With "American "Idol" having remained strong and "Glee" emerging as a hit seemingly out of nowhere, it's been an energizing few years for Fox stations. So even with some uninspiring performances during the 2011-12 premiere week, it's too early and unfair to get worked up about the network's programming.
But Fox putting a top show - or one thought to be - on video on-demand platforms might be less than thrilling news at station groups such as Sinclair and Nexstar, even as they receive a cut of the revenue pie.
First, some of the ratings uneasiness. The "Glee" season debut last week had ratings in the 18-to-49 demo come in nearly 30% below a year ago (by one measure). Then, "The X Factor," which many stations spent months promoting heavily in their markets, had results that were more than discouraging.
There was rightful optimism the Simon Cowell creation, which has been a big it in the U.K., would serve as a highly rated fall complement to "Idol" in the spring.
Yet, as "X Factor" ran four hours last week, it finished second in two of them -- by large margins at that. "Idol" finishing second in a time period would be astonishing.

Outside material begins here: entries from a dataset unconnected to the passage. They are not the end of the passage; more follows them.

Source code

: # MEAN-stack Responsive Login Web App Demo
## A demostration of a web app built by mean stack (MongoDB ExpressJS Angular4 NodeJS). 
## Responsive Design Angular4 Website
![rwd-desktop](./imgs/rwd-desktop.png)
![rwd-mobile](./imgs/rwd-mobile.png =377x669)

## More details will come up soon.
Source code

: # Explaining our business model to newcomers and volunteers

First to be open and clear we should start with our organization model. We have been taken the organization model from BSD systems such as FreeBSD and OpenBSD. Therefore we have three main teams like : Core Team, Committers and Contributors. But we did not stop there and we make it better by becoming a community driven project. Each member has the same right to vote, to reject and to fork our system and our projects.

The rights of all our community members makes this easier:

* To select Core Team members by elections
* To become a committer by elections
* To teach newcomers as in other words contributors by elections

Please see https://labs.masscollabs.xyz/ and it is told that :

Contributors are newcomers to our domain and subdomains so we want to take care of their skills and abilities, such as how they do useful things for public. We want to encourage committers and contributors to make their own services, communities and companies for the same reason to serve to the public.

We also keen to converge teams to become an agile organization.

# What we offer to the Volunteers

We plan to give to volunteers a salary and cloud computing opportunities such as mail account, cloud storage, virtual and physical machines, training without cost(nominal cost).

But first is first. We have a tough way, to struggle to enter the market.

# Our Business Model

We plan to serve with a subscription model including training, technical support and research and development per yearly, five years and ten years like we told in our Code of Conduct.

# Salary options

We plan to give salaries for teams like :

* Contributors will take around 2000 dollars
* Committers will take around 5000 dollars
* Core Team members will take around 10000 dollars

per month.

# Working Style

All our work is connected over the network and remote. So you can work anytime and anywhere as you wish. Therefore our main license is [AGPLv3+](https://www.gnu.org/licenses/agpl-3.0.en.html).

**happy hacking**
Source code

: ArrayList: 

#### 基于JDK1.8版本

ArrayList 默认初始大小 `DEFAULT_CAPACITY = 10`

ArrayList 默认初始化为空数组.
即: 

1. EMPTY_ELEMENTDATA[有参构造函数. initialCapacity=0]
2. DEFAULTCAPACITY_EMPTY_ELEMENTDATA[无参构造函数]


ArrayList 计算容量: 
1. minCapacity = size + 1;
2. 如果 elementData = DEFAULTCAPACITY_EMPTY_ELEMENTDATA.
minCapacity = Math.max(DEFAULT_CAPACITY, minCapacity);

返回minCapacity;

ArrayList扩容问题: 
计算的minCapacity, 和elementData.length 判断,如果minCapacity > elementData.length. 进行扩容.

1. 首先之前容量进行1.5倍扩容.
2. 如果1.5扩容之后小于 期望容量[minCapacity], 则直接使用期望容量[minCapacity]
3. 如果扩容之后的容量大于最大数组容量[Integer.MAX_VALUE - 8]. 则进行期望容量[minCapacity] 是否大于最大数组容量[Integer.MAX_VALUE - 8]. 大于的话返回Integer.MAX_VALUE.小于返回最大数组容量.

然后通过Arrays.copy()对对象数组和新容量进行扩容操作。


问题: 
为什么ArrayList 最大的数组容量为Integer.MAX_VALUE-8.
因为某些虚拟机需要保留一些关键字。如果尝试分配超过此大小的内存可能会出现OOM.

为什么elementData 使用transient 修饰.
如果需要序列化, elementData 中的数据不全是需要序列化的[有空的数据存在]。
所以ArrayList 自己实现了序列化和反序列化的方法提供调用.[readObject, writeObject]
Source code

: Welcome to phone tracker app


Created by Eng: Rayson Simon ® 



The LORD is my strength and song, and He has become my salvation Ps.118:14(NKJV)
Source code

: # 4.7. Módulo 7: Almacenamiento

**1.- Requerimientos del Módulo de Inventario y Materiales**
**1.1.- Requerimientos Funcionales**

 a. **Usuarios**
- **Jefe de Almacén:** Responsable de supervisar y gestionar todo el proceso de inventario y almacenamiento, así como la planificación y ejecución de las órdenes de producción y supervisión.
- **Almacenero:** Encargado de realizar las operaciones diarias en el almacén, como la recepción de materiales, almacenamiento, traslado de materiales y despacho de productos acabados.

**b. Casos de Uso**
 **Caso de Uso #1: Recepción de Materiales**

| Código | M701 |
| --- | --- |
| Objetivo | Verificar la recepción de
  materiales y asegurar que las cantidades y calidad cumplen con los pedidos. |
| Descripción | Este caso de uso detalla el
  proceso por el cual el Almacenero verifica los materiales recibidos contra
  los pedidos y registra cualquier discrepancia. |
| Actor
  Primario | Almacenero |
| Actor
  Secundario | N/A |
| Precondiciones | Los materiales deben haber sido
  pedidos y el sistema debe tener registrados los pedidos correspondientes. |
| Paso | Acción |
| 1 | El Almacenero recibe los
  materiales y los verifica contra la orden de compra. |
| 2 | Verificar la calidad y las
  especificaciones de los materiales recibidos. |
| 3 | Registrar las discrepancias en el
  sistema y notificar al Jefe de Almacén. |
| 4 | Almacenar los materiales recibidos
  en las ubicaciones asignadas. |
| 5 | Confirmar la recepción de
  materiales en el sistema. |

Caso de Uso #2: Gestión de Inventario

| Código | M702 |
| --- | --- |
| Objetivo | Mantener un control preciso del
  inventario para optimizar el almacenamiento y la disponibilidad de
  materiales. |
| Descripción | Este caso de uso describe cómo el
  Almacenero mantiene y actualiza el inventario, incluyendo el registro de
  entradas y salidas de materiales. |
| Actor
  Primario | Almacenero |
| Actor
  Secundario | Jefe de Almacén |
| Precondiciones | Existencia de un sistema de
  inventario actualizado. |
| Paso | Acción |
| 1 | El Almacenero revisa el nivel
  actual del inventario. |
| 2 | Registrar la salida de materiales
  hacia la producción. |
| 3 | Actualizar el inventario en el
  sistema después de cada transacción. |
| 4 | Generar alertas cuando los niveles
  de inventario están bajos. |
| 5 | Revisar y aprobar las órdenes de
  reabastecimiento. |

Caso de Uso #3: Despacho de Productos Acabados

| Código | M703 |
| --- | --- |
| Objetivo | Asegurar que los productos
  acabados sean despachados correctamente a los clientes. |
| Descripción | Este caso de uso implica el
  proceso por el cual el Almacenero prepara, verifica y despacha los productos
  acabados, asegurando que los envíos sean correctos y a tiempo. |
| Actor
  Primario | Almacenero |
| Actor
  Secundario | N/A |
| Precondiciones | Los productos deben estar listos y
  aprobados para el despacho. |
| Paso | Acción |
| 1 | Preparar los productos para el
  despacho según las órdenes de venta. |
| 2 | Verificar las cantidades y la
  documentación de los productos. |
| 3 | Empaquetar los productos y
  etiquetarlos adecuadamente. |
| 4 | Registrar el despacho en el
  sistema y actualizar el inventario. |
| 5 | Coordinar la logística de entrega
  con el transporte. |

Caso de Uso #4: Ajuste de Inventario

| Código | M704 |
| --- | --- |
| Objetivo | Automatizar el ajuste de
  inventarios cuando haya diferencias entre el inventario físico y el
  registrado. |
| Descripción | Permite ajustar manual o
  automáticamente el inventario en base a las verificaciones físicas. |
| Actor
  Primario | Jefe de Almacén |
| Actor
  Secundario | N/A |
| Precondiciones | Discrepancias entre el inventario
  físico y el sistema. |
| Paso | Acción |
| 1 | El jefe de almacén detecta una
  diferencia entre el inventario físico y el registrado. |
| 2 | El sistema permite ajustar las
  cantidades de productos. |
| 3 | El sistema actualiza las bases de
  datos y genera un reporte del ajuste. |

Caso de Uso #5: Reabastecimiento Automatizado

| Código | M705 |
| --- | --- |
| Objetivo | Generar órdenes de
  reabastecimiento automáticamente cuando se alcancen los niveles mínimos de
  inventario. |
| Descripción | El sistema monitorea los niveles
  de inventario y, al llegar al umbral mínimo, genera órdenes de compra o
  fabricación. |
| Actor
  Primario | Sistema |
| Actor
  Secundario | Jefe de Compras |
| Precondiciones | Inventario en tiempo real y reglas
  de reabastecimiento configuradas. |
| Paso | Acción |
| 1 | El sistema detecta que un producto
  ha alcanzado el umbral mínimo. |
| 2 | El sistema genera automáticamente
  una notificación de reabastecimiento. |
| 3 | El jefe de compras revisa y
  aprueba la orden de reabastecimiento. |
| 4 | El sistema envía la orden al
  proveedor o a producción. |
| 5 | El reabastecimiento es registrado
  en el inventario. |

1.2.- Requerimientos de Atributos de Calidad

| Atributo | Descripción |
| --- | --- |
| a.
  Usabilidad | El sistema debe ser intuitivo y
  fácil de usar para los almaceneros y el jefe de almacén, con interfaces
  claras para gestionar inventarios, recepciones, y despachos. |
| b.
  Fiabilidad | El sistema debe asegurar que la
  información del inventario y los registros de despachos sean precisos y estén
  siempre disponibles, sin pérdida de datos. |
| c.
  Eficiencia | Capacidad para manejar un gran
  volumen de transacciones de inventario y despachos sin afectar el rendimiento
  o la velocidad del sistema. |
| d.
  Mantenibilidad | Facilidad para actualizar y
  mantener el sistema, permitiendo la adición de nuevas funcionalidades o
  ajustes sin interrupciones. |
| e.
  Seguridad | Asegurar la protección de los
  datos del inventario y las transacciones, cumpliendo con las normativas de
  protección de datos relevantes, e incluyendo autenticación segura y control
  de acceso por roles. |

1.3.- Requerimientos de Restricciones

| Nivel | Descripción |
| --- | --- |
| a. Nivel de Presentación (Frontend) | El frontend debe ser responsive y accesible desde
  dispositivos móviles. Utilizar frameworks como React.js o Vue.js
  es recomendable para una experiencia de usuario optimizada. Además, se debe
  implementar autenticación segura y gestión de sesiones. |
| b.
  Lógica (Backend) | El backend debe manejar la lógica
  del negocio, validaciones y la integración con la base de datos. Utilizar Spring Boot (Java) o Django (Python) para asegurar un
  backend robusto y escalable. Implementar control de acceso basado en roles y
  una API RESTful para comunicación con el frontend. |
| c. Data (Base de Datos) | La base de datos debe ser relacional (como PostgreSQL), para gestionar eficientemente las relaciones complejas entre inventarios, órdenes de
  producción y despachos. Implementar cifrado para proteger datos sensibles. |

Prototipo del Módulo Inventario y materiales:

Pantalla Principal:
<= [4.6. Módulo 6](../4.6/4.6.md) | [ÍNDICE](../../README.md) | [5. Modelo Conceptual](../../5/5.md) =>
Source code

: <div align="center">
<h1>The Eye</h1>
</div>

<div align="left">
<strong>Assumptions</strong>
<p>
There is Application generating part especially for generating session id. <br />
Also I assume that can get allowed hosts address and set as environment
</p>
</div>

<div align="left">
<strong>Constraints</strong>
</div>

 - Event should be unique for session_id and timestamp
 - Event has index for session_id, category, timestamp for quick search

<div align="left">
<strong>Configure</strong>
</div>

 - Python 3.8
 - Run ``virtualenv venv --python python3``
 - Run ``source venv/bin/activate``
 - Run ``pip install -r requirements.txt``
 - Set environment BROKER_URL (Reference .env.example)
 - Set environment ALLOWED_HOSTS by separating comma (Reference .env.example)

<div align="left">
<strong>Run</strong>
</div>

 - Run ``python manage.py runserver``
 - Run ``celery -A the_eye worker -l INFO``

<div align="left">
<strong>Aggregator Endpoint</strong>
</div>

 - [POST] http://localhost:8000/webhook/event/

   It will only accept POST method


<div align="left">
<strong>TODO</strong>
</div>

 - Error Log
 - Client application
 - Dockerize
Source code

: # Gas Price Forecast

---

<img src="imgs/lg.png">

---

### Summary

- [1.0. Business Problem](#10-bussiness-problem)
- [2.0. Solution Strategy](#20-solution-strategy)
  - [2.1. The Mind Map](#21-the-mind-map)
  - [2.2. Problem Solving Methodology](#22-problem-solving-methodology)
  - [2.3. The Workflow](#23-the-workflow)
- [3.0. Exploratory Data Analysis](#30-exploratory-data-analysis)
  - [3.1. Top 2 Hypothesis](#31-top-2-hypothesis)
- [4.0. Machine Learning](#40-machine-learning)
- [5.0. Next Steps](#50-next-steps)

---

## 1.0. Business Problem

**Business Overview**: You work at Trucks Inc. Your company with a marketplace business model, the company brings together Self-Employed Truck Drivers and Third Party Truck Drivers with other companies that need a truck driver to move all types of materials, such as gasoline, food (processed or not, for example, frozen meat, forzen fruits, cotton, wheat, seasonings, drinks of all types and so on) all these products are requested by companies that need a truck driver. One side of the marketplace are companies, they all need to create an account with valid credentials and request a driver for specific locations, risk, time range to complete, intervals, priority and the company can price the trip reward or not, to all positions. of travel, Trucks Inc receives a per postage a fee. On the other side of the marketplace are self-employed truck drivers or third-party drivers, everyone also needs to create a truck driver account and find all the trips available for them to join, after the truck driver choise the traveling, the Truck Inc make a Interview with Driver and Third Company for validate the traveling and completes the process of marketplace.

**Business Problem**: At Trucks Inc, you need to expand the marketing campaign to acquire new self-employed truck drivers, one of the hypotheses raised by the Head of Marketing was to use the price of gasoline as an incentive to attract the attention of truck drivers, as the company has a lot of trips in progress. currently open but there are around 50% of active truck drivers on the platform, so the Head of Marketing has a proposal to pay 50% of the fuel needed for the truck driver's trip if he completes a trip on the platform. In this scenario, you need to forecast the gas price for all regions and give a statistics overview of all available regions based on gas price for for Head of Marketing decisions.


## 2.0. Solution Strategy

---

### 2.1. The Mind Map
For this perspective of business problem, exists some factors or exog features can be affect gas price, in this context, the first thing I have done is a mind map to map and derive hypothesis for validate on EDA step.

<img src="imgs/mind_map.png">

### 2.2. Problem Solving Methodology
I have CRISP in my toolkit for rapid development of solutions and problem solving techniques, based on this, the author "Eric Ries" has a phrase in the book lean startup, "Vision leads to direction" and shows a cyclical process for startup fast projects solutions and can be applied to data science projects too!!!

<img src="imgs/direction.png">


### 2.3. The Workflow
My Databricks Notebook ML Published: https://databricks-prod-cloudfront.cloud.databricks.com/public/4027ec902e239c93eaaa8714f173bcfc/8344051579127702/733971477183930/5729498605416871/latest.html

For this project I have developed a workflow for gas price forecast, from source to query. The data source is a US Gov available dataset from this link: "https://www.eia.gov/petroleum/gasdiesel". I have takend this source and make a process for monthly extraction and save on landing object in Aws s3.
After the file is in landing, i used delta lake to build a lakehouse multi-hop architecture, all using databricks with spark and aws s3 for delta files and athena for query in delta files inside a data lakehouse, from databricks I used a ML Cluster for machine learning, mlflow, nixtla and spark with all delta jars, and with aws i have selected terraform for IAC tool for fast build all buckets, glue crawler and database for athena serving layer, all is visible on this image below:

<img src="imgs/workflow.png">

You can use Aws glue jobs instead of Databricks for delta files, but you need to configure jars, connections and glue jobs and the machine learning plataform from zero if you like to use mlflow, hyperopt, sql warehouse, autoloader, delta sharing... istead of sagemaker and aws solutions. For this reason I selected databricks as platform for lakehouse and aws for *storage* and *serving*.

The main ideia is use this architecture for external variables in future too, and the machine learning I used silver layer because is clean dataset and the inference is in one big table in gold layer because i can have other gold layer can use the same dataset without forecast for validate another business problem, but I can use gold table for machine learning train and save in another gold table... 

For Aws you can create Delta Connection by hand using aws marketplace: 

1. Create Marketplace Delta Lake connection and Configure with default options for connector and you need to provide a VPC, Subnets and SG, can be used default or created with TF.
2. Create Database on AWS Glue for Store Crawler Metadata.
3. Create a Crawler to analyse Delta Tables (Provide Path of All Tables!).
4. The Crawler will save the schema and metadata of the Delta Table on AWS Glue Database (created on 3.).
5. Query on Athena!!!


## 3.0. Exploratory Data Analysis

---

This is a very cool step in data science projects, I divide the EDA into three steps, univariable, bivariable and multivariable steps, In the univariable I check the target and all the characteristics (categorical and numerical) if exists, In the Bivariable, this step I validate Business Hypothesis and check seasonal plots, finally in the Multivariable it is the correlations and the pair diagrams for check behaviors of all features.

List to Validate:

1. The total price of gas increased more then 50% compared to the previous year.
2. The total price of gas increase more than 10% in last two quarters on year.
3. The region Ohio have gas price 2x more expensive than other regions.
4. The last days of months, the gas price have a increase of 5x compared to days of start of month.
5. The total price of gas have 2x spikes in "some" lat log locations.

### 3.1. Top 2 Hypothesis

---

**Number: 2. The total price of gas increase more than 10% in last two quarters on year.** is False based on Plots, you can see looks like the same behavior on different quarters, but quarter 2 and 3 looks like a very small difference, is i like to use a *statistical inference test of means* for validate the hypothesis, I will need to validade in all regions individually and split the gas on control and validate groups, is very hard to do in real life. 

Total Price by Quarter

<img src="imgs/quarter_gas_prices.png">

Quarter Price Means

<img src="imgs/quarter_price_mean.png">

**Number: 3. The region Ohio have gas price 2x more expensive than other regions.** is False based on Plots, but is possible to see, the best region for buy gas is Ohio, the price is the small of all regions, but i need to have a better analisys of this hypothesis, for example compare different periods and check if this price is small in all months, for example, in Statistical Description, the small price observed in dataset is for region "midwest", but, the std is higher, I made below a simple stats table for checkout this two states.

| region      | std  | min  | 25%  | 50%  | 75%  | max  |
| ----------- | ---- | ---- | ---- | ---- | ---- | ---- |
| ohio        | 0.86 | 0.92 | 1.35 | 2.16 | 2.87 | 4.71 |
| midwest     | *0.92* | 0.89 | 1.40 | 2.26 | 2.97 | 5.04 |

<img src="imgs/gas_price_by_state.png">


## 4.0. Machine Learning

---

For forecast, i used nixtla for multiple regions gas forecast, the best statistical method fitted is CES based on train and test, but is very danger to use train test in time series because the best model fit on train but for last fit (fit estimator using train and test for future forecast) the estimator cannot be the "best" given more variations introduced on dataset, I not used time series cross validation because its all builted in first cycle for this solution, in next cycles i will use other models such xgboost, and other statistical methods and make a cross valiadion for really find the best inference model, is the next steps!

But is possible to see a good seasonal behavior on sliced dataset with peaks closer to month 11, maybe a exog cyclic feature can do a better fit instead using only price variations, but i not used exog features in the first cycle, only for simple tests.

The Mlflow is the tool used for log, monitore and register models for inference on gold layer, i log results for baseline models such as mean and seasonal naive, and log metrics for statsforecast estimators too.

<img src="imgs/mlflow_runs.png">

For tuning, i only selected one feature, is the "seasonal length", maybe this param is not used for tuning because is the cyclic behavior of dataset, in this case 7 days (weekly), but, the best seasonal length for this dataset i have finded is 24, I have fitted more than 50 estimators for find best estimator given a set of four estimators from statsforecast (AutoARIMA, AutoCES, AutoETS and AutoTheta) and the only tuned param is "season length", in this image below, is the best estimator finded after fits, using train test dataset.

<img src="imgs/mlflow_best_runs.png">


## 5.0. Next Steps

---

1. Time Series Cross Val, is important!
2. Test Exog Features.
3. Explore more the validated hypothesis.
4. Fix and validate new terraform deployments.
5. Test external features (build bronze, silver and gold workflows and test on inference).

Nonetheless, there were two positives for Fox: freshman comedy "New Girl" performed very well on Tuesday and, even if "X Factor," is not an A+, it should give Fox a notable presence on Thursdays.
Also, singing competitions can build interest as seasons go on if compelling favorites emerge. The show will also be original all fall, even as other networks go into repeats. And again, it has only been a week and Cowell has tremendous instincts and might be able to reformulate successfully on the fly.
Even if that happens, the specter of difficult relations between Fox and its affiliates continues to percolate. During tense negotiations between Sinclair and Time Warner Cable several months ago, it emerged that Fox had cut a side deal with the cable operator, cutting some leverage out from under Sinclair, which operates 20 Fox stations.
Fox has also been "the most aggressive," according to Wells Fargo's Marci Ryvicker, in looking to grab a cut of the payments its affiliates grab from cable and other operators.
Broadcasting & Cable's Michael Malone recently reported there was a meeting between Fox and affiliates that offered some open lines of communication.
But word emerging Monday in a Multichannel News report that episodes of "X Factor" would be available on VOD for three days after air on Comcast, Time Warner Cable and Cox services might be bittersweet and more bitter for stations. Fox has made shows available on VOD for some time and a Fox representative said the affiliates share in the ad revenue generated from the streams, but "X Factor" is different.
It functions somewhat like a sports event, where live viewing is dominant. Assuming the show becomes a hit, it will offer an element of appointment viewing and -- while viewers can of course record it and watch later - making it available and promoting it on VOD offers another way to reduce a station's chance to aggregate a large audience at once.
The Multichannel News report noted that Fox will get credit for ratings generated during the VOD airings as part of the C3 currency used in the national market. Local stations won't get that benefit.
They will, however, benefit from "Idol's" return in more ways than one. Fox doesn't have rights to make it available on VOD or any other on-demand platform.